If you are the typical village atheist, then this post is just for you! I’m going to give you the best tips and tricks for winning any argument with a theist!
If you find yourself cornered in a rational discussion and you have no idea how to respond, or you have no idea what you’re even talking about, then follow these tips closely (in any order).
- Refer to their God as a magical sky being or “sky daddy”. This is sure to tick them off and show them how retarded their views are. I mean, come on. How can they believe there is some dude sitting on the clouds just shooting Harry Potter spells at us?
- Accuse your opponent of endorsing a) slavery, b) child sacrifice, and/or c) genocide.
- Accuse your opponent of endorsing an old book that is filled with contradictions. God forbid they ask you to show them where the contradictions are at and to explain them. If so, refer them to infidels.org
- If asked to defend your atheism, say there is no need to. The burden of proof is on them since you only have a “lack of belief in God”.
- Throw lots and lots of red herrings at the theist. Use this in conjunction with #2 and #3 for maximum effect. They will not know how to respond and they will just give up because they cannot handle the heat.
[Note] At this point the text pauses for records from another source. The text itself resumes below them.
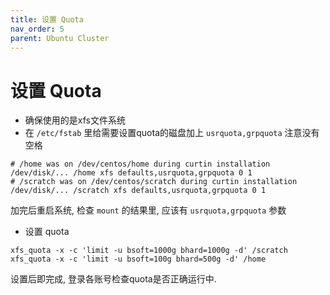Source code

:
 ```yaml
---
title: 设置 Quota
nav_order: 5
parent: Ubuntu Cluster
---
```



# 设置 Quota


- 确保使用的是xfs文件系统
- 在 `/etc/fstab` 里给需要设置quota的磁盘加上 `usrquota,grpquota` 注意没有空格

```
# /home was on /dev/centos/home during curtin installation
/dev/disk/... /home xfs defaults,usrquota,grpquota 0 1
# /scratch was on /dev/centos/scratch during curtin installation
/dev/disk/... /scratch xfs defaults,usrquota,grpquota 0 1
```

加完后重启系统, 检查 `mount` 的结果里, 应该有 `usrquota,grpquota` 参数

- 设置 quota

```
xfs_quota -x -c 'limit -u bsoft=1000g bhard=1000g -d' /scratch
xfs_quota -x -c 'limit -u bsoft=100g bhard=500g -d' /home
```

设置后即完成, 登录各账号检查quota是否正确运行中.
- Don’t you feel lost, stupid, and fearful when you are accused of begging-the-question? No one likes to be accused of begging-the-question because it puts the person on the defensive and forces them to either a) cower away from their claim or b) actually give more reasons. So, when you feel bombarded with tough looking logical arguments, accuse their argument of begging-the-question. If a), you win. If b), just repeat the process of accusing them of begging-the-question, and you’ll just end up scaring them off. Using this tactic is a sure argument stopper. So save it until you actually need it. It makes you look smart too!
- If they seem to be bombarding you too hard with logical arguments, use #6 and just leave the conversation before you look like you lost. If you throw them the death card of #6 and just leave, you will look victorious.
- Try and make your opponents beliefs look as stupid, implausible, and as ridiculous as possible. #1-3 does a good job of this. But just make it a point to really nail it in. For example, tell theists, specifically Christians, that they are guilty of cannibalism since they eat Jesus’ body during the Eucharist.
- Ask the million dollar question: Who made God? No one in the history of my existence has ever given me a satisfying answer to this question. It’s because it really shows the weakness of theistic arguments and the theistic worldview. This tactic in conjunction with #6 and #7 is the ultimate tactic. The theist will definitely NOT win the argument.
- In conjunction with #9, ask the second million dollar question: Can God make a stone so heavy he cannot lift?
Note: If you come across a theist who is trained in critical thinking or philosophy, most, if not all, of these will not really work. So you’ll have to resort to these added tips
- Make sure to quote experts in the field like Richard Dawkins and John Loftus to back up your claims. It makes you look smart and well-read. Also, use the articles found at infidels.org to make your claims look academically and intellectually tenable.
- If the educated theist asks you for a source, just give them a random page number from the quoted authors’ book. Chances are they won’t waste the time to go and get the book and actually look it up.
So, any of these tips work just great to win an argument with a theist! If you have any more tips, go ahead and feel free to post them in the comments! Let’s show these theists how absurd their views really are!